(Records from a data collection)
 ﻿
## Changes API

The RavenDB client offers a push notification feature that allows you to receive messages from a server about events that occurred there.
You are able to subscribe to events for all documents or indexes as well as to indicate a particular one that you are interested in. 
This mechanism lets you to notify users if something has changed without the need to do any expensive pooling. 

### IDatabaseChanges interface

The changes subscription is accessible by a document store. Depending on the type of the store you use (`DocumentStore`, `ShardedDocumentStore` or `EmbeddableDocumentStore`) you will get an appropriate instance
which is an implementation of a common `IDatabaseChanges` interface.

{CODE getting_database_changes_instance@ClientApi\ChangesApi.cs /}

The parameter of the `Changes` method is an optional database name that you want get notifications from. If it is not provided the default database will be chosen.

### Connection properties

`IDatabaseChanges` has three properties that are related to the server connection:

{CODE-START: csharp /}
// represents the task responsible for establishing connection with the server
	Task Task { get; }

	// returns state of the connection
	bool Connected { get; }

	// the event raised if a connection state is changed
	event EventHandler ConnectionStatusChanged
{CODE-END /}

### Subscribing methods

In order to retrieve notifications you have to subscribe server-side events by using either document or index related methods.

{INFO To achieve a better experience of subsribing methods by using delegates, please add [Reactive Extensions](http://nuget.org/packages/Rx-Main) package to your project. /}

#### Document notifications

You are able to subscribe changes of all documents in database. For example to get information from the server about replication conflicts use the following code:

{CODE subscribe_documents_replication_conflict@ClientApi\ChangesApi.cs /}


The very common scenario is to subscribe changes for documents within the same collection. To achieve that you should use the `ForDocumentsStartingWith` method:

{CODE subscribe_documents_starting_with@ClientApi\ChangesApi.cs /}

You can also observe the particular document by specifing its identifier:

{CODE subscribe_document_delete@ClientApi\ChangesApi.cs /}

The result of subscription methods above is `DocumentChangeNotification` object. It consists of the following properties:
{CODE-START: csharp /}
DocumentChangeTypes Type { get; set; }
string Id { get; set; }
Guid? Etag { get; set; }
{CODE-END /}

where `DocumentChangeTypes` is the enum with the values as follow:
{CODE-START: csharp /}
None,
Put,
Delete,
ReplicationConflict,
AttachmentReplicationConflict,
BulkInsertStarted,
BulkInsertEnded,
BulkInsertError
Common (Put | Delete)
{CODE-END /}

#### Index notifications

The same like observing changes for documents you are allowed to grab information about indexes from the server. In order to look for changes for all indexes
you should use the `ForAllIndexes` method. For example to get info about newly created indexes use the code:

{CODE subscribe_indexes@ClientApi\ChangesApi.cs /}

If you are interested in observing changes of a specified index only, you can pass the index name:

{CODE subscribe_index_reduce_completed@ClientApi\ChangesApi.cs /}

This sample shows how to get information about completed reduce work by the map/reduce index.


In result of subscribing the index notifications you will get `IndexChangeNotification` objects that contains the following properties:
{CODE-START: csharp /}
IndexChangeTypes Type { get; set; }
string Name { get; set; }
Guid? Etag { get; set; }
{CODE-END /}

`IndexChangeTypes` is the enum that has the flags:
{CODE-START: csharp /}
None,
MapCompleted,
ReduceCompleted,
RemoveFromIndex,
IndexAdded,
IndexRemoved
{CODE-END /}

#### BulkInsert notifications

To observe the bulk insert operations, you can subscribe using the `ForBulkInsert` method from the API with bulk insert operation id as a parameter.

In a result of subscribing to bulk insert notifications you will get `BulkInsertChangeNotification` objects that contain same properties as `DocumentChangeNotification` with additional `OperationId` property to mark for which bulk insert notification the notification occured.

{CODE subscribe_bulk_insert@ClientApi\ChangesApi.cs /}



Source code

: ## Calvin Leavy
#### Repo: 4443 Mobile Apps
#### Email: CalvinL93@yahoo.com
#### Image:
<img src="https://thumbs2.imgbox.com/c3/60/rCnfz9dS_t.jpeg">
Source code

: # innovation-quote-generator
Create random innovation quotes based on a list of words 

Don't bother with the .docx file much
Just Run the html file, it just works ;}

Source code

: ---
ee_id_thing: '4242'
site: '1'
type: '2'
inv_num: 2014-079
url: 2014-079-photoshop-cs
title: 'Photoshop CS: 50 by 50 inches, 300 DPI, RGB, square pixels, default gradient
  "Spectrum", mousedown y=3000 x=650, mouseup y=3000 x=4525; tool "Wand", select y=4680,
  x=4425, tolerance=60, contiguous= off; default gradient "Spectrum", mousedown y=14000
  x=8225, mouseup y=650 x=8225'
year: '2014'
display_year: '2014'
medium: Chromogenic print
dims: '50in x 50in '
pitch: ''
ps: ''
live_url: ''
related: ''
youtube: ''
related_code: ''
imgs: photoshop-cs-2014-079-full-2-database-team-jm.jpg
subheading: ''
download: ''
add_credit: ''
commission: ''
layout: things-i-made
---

**Your assignment:** Beginning of the records through the line with "You are able to subscribe to": return that span exactly and stop there.

**Solution to the problem:**
 ﻿
## Changes API

The RavenDB client offers a push notification feature that allows you to receive messages from a server about events that occurred there.
You are able to subscribe to events for all documents or indexes as well as to indicate a particular one that you are interested in. 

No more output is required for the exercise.